### RECORDS SHOWN
::::::::::

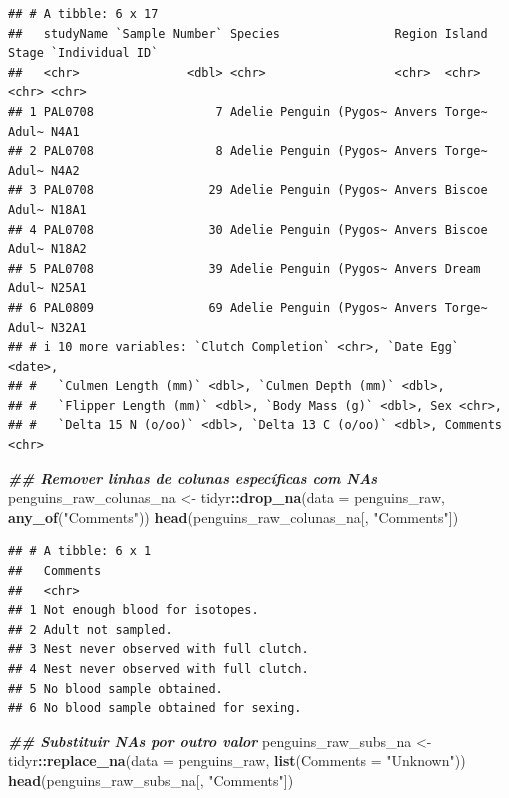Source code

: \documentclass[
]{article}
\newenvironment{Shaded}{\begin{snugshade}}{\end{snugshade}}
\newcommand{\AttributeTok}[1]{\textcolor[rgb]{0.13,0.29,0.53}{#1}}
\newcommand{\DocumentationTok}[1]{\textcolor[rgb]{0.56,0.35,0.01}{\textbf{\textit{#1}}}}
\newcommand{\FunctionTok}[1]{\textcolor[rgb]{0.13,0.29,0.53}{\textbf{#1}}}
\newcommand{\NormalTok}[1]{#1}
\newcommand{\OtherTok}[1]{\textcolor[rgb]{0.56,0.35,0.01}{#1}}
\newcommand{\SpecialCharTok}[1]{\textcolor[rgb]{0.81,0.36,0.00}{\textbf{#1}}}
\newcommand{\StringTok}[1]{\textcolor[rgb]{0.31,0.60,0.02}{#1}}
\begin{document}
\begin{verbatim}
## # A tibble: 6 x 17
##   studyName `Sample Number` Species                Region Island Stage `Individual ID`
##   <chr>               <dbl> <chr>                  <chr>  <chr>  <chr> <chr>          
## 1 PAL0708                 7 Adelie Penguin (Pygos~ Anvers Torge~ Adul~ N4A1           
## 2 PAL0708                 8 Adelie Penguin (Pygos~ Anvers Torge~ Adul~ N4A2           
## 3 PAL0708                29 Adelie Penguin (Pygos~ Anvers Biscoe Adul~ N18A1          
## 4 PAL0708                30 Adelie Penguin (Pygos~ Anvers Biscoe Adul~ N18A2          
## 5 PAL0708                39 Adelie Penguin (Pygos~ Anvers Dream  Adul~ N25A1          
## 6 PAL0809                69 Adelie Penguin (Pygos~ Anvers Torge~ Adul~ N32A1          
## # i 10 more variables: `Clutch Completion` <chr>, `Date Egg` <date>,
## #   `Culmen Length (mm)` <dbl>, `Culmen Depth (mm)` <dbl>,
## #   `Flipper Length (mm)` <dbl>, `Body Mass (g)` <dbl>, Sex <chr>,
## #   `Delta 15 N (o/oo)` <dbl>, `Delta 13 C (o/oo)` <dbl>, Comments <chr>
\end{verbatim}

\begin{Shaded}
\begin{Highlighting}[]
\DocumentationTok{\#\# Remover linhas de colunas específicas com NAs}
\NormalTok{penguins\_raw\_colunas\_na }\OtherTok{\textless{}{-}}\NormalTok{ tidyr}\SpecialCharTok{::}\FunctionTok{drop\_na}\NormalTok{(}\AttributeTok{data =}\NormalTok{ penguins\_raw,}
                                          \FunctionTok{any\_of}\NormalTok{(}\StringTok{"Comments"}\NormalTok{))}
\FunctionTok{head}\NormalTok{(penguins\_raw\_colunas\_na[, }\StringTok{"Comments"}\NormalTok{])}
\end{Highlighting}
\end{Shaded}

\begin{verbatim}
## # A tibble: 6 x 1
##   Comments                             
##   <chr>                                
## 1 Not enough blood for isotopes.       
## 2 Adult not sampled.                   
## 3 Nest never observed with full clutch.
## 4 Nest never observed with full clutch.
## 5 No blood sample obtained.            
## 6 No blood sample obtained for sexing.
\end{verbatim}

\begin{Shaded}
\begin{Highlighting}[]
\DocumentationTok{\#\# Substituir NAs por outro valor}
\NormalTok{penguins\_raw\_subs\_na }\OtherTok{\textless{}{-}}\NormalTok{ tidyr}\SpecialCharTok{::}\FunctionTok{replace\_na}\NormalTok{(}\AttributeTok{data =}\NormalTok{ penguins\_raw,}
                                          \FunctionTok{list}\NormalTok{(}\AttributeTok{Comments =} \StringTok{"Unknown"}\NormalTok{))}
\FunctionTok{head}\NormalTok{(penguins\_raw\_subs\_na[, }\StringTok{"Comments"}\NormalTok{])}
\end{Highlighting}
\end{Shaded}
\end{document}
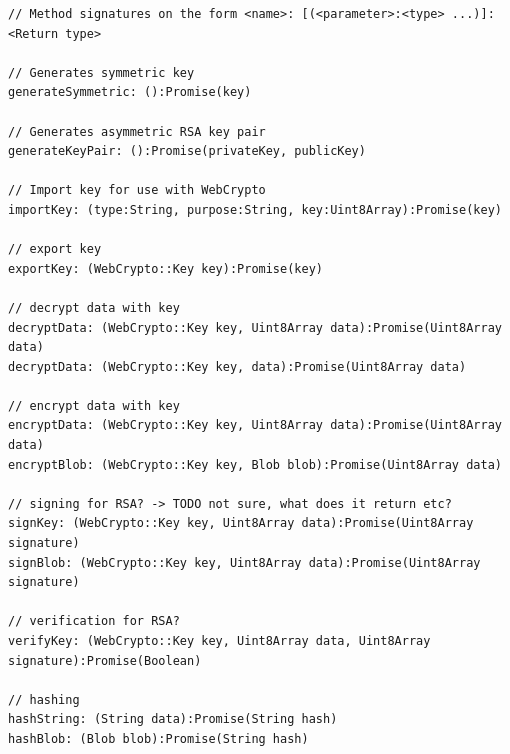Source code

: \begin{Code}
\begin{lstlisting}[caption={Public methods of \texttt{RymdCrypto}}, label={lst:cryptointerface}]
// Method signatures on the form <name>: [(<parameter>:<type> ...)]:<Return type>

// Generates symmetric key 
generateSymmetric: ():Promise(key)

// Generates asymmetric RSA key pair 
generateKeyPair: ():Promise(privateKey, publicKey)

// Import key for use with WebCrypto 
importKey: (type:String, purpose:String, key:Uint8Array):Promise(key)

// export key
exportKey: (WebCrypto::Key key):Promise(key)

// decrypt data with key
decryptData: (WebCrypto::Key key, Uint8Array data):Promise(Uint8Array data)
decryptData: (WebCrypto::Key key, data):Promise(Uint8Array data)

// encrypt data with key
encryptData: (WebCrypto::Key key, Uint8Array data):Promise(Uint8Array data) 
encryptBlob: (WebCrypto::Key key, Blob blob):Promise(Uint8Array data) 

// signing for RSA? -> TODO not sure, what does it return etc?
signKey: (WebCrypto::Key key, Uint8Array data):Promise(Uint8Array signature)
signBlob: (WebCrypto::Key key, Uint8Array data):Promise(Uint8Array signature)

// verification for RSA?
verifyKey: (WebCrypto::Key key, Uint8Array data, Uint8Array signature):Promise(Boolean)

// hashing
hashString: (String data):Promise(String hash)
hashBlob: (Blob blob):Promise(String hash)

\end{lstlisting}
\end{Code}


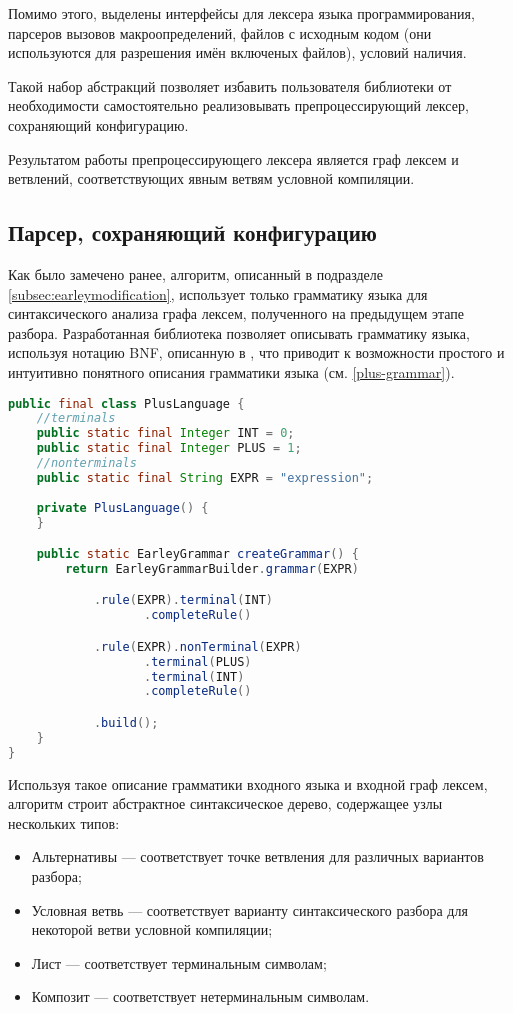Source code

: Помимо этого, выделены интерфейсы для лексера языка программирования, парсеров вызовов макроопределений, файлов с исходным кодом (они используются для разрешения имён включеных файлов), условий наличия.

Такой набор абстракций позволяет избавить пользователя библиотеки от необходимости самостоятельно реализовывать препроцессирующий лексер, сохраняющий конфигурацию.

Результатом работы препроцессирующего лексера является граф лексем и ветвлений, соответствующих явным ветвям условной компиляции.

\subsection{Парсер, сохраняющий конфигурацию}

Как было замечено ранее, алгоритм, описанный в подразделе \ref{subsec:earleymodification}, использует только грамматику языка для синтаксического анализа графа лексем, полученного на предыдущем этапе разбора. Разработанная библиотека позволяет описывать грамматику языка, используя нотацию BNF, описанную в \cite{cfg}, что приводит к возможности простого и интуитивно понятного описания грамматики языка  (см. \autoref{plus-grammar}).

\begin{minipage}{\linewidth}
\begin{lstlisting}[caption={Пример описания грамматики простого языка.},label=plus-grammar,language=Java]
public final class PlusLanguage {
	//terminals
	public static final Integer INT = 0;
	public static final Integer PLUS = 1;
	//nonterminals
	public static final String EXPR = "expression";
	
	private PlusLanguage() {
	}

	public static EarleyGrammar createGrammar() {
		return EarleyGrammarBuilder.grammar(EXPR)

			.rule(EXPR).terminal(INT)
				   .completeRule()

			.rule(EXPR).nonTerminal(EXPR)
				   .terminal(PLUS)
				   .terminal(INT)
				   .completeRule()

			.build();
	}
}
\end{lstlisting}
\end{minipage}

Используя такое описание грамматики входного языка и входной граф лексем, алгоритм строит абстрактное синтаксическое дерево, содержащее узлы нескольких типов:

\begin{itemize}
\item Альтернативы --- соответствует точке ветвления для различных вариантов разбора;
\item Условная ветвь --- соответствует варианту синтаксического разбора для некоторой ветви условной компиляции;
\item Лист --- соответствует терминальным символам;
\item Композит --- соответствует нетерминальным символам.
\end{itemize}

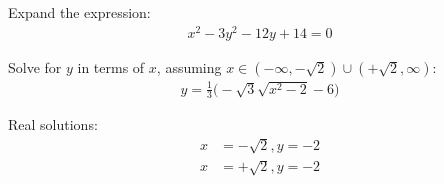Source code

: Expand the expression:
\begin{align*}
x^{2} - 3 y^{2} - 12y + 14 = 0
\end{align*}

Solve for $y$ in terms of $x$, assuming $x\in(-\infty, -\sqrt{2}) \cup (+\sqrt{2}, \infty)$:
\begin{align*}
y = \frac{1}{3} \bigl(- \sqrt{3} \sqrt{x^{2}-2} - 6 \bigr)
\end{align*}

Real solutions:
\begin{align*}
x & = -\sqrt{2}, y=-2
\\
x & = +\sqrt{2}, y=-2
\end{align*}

::::::::::

### BRIEF
Transcribe the records above exactly, without images.

### EXERCISE RESPONSE
Source code

: \documentclass[
]{article}
\newenvironment{Shaded}{\begin{snugshade}}{\end{snugshade}}
\newcommand{\AttributeTok}[1]{\textcolor[rgb]{0.13,0.29,0.53}{#1}}
\newcommand{\DocumentationTok}[1]{\textcolor[rgb]{0.56,0.35,0.01}{\textbf{\textit{#1}}}}
\newcommand{\FunctionTok}[1]{\textcolor[rgb]{0.13,0.29,0.53}{\textbf{#1}}}
\newcommand{\NormalTok}[1]{#1}
\newcommand{\OtherTok}[1]{\textcolor[rgb]{0.56,0.35,0.01}{#1}}
\newcommand{\SpecialCharTok}[1]{\textcolor[rgb]{0.81,0.36,0.00}{\textbf{#1}}}
\newcommand{\StringTok}[1]{\textcolor[rgb]{0.31,0.60,0.02}{#1}}
\begin{document}
\begin{verbatim}
## # A tibble: 6 x 17
##   studyName `Sample Number` Species                Region Island Stage `Individual ID`
##   <chr>               <dbl> <chr>                  <chr>  <chr>  <chr> <chr>          
## 1 PAL0708                 7 Adelie Penguin (Pygos~ Anvers Torge~ Adul~ N4A1           
## 2 PAL0708                 8 Adelie Penguin (Pygos~ Anvers Torge~ Adul~ N4A2           
## 3 PAL0708                29 Adelie Penguin (Pygos~ Anvers Biscoe Adul~ N18A1          
## 4 PAL0708                30 Adelie Penguin (Pygos~ Anvers Biscoe Adul~ N18A2          
## 5 PAL0708                39 Adelie Penguin (Pygos~ Anvers Dream  Adul~ N25A1          
## 6 PAL0809                69 Adelie Penguin (Pygos~ Anvers Torge~ Adul~ N32A1          
## # i 10 more variables: `Clutch Completion` <chr>, `Date Egg` <date>,
## #   `Culmen Length (mm)` <dbl>, `Culmen Depth (mm)` <dbl>,
## #   `Flipper Length (mm)` <dbl>, `Body Mass (g)` <dbl>, Sex <chr>,
## #   `Delta 15 N (o/oo)` <dbl>, `Delta 13 C (o/oo)` <dbl>, Comments <chr>
\end{verbatim}

\begin{Shaded}
\begin{Highlighting}[]
\DocumentationTok{\#\# Remover linhas de colunas específicas com NAs}
\NormalTok{penguins\_raw\_colunas\_na }\OtherTok{\textless{}{-}}\NormalTok{ tidyr}\SpecialCharTok{::}\FunctionTok{drop\_na}\NormalTok{(}\AttributeTok{data =}\NormalTok{ penguins\_raw,}
                                          \FunctionTok{any\_of}\NormalTok{(}\StringTok{"Comments"}\NormalTok{))}
\FunctionTok{head}\NormalTok{(penguins\_raw\_colunas\_na[, }\StringTok{"Comments"}\NormalTok{])}
\end{Highlighting}
\end{Shaded}

\begin{verbatim}
## # A tibble: 6 x 1
##   Comments                             
##   <chr>                                
## 1 Not enough blood for isotopes.       
## 2 Adult not sampled.                   
## 3 Nest never observed with full clutch.
## 4 Nest never observed with full clutch.
## 5 No blood sample obtained.            
## 6 No blood sample obtained for sexing.
\end{verbatim}

\begin{Shaded}
\begin{Highlighting}[]
\DocumentationTok{\#\# Substituir NAs por outro valor}
\NormalTok{penguins\_raw\_subs\_na }\OtherTok{\textless{}{-}}\NormalTok{ tidyr}\SpecialCharTok{::}\FunctionTok{replace\_na}\NormalTok{(}\AttributeTok{data =}\NormalTok{ penguins\_raw,}
                                          \FunctionTok{list}\NormalTok{(}\AttributeTok{Comments =} \StringTok{"Unknown"}\NormalTok{))}
\FunctionTok{head}\NormalTok{(penguins\_raw\_subs\_na[, }\StringTok{"Comments"}\NormalTok{])}
\end{Highlighting}
\end{Shaded}
\end{document}
Source code

: \begin{Code}
\begin{lstlisting}[caption={Public methods of \texttt{RymdCrypto}}, label={lst:cryptointerface}]
// Method signatures on the form <name>: [(<parameter>:<type> ...)]:<Return type>

// Generates symmetric key 
generateSymmetric: ():Promise(key)

// Generates asymmetric RSA key pair 
generateKeyPair: ():Promise(privateKey, publicKey)

// Import key for use with WebCrypto 
importKey: (type:String, purpose:String, key:Uint8Array):Promise(key)

// export key
exportKey: (WebCrypto::Key key):Promise(key)

// decrypt data with key
decryptData: (WebCrypto::Key key, Uint8Array data):Promise(Uint8Array data)
decryptData: (WebCrypto::Key key, data):Promise(Uint8Array data)

// encrypt data with key
encryptData: (WebCrypto::Key key, Uint8Array data):Promise(Uint8Array data) 
encryptBlob: (WebCrypto::Key key, Blob blob):Promise(Uint8Array data) 

// signing for RSA? -> TODO not sure, what does it return etc?
signKey: (WebCrypto::Key key, Uint8Array data):Promise(Uint8Array signature)
signBlob: (WebCrypto::Key key, Uint8Array data):Promise(Uint8Array signature)

// verification for RSA?
verifyKey: (WebCrypto::Key key, Uint8Array data, Uint8Array signature):Promise(Boolean)

// hashing
hashString: (String data):Promise(String hash)
hashBlob: (Blob blob):Promise(String hash)

\end{lstlisting}
\end{Code}


Source code

: Помимо этого, выделены интерфейсы для лексера языка программирования, парсеров вызовов макроопределений, файлов с исходным кодом (они используются для разрешения имён включеных файлов), условий наличия.

Такой набор абстракций позволяет избавить пользователя библиотеки от необходимости самостоятельно реализовывать препроцессирующий лексер, сохраняющий конфигурацию.

Результатом работы препроцессирующего лексера является граф лексем и ветвлений, соответствующих явным ветвям условной компиляции.

\subsection{Парсер, сохраняющий конфигурацию}

Как было замечено ранее, алгоритм, описанный в подразделе \ref{subsec:earleymodification}, использует только грамматику языка для синтаксического анализа графа лексем, полученного на предыдущем этапе разбора. Разработанная библиотека позволяет описывать грамматику языка, используя нотацию BNF, описанную в \cite{cfg}, что приводит к возможности простого и интуитивно понятного описания грамматики языка  (см. \autoref{plus-grammar}).

\begin{minipage}{\linewidth}
\begin{lstlisting}[caption={Пример описания грамматики простого языка.},label=plus-grammar,language=Java]
public final class PlusLanguage {
	//terminals
	public static final Integer INT = 0;
	public static final Integer PLUS = 1;
	//nonterminals
	public static final String EXPR = "expression";
	
	private PlusLanguage() {
	}

	public static EarleyGrammar createGrammar() {
		return EarleyGrammarBuilder.grammar(EXPR)

			.rule(EXPR).terminal(INT)
				   .completeRule()

			.rule(EXPR).nonTerminal(EXPR)
				   .terminal(PLUS)
				   .terminal(INT)
				   .completeRule()

			.build();
	}
}
\end{lstlisting}
\end{minipage}

Используя такое описание грамматики входного языка и входной граф лексем, алгоритм строит абстрактное синтаксическое дерево, содержащее узлы нескольких типов:

\begin{itemize}
\item Альтернативы --- соответствует точке ветвления для различных вариантов разбора;
\item Условная ветвь --- соответствует варианту синтаксического разбора для некоторой ветви условной компиляции;
\item Лист --- соответствует терминальным символам;
\item Композит --- соответствует нетерминальным символам.
\end{itemize}

Source code

: Expand the expression:
\begin{align*}
x^{2} - 3 y^{2} - 12y + 14 = 0
\end{align*}

Solve for $y$ in terms of $x$, assuming $x\in(-\infty, -\sqrt{2}) \cup (+\sqrt{2}, \infty)$:
\begin{align*}
y = \frac{1}{3} \bigl(- \sqrt{3} \sqrt{x^{2}-2} - 6 \bigr)
\end{align*}

Real solutions:
\begin{align*}
x & = -\sqrt{2}, y=-2
\\
x & = +\sqrt{2}, y=-2
\end{align*}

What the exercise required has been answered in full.